Heres everyone for those who don't know me and haven't seen them. 3 boys and 3 girls.









That should be better, not sure what happened lol.


----------



## MY MIKADO (Apr 7, 2006)

You need to re-post those pictures very pixelated. I want to see them.


----------



## WarPig2 (Jan 28, 2009)

TRUE!!!! BLUE!!!!! AND B-E-A- utiful!!!! He is gorgeous. So is she. Nice dogs.


----------



## American_Pit13 (Apr 23, 2007)

Thanx guys for all the complements.


----------



## Sadie (Jun 18, 2008)

OMG how cute they all are !!! I want one !!! Puppy Fever Never ends I swear


----------



## American_Pit13 (Apr 23, 2007)

I know I just love puppies. I haven't had pups in gosh 2+ years. Even when I got Slim she was already 6 months old. I had Neveah for only a few days before she went with Laura, So I had to go thru my puppy refresher course lol.. Plus its fun because my BF has never had puppies and so he is learning all about how to socialize and what to do with them when I am at work. He is getting as much training as they are lol..


----------



## Sadie (Jun 18, 2008)

american_pit13 said:


> I know I just love puppies. I haven't had pups in gosh 2+ years. Even when I got Slim she was already 6 months old. I had Neveah for only a few days before she went with Laura, So I had to go thru my puppy refresher course lol.. Plus its fun because my BF has never had puppies and so he is learning all about how to socialize and what to do with them when I am at work. He is getting as much training as they are lol..


Neveah is from one of your litters? I didn't know that ! That's so cool. I bet your little girl could teach everyone what to do with the dogs hahaha she looks like a pro for sure


----------



## KingMaine727 (Jan 27, 2009)

their nice really nice


----------



## American_Pit13 (Apr 23, 2007)

SadieBlues said:


> Neveah is from one of your litters? I didn't know that ! That's so cool.
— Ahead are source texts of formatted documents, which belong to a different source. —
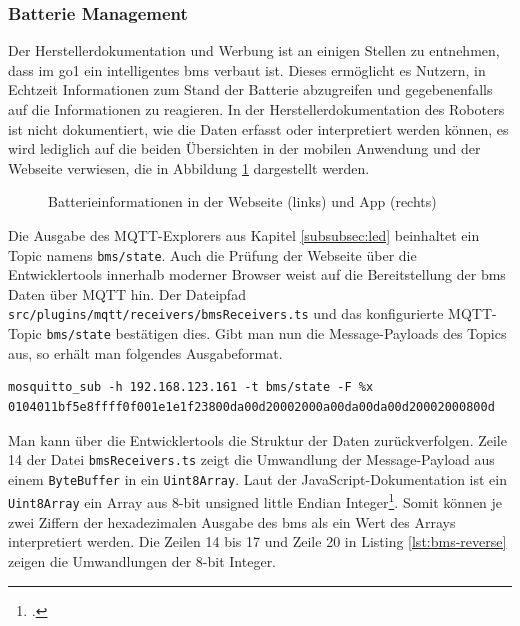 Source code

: \subsubsection{Batterie Management}
\label{subsubsec:batterie-management}

Der Herstellerdokumentation und Werbung ist an einigen Stellen zu entnehmen, dass im \gls{go1} ein intelligentes \gls{bms} verbaut ist.
Dieses ermöglicht es Nutzern, in Echtzeit Informationen zum Stand der Batterie abzugreifen und gegebenenfalls auf die Informationen
zu reagieren.
In der Herstellerdokumentation des Roboters ist nicht dokumentiert, wie die Daten erfasst oder interpretiert werden können,
es wird lediglich auf die beiden Übersichten in der mobilen Anwendung und der Webseite verwiesen, die in Abbildung \ref{fig:bms-app-web}
dargestellt werden.

\begin{figure}[h]
    \caption{Batterieinformationen in der Webseite (links) und App (rechts)}\label{fig:bms-app-web}
\end{figure}

Die Ausgabe des MQTT-Explorers aus Kapitel \ref{subsubsec:led} beinhaltet ein Topic namens \texttt{bms/\allowbreak state}.
Auch die Prüfung der Webseite über die Entwicklertools innerhalb moderner Browser weist auf die Bereitstellung der
\gls{bms} Daten über MQTT hin.
Der Dateipfad \texttt{src/\allowbreak plugins/\allowbreak mqtt/\allowbreak receivers/\allowbreak bms\allowbreak Receivers\allowbreak .ts}
und das konfigurierte MQTT-Topic \texttt{bms\allowbreak /state} bestätigen dies.
Gibt man nun die Message-Payloads des Topics aus, so erhält man folgendes Ausgabeformat.

\begin{lstlisting}
mosquitto_sub -h 192.168.123.161 -t bms/state -F %x
0104011bf5e8ffff0f001e1e1f23800da00d20002000a00da00da00d20002000800d
\end{lstlisting}

Man kann über die Entwicklertools die Struktur der Daten zurückverfolgen.
Zeile \num{14} der Datei \texttt{bmsReceivers.ts} zeigt die Umwandlung der Message-Payload aus einem \texttt{Byte\allowbreak Buffer} in ein \texttt{Uint8Array}.
Laut der JavaScript-Dokumentation ist ein \texttt{Uint8Array} ein Array aus \num{8}-bit unsigned little Endian Integer\footcite{uint8array}.
Somit können je zwei Ziffern der hexadezimalen Ausgabe des \gls{bms} als ein Wert des Arrays interpretiert werden.
Die Zeilen \num{14} bis \num{17} und Zeile \num{20} in Listing \ref{lst:bms-reverse} zeigen die Umwandlungen der \num{8}-bit Integer.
No Nevaeh is out of an accident litter when I left Stack and Moo with My ex Nathan when we separated. He had not got Moo fixed yet ( she is now). Nathan didn't make any plans for homes and she was just hanging out in his back room so I said I would take her. But I really didn't have room or time for a pup but I knew I could find her a better home than he could. And I did, I found( well she found me lol) Laura and she was %100 the kinda home I wanted. I had to be so picky because I was placing her for free to a spay home but would include the papers for Limited privilege events. I knew Laura would be great and she hasn't let me down.



SadieBlues said:


> I bet your little girl could teach everyone what to do with the dogs hahaha she looks like a pro for sure


Born and raised with pits lol.. She knows what shes doing now, she runs the temperament tests lol. If they can pass her tests they can make it thru anything.


----------



## smokey_joe (Oct 14, 2005)

Pups are adorable. Good luck with everything.


----------



## hounddog73 (Jan 16, 2009)

thats awesome


----------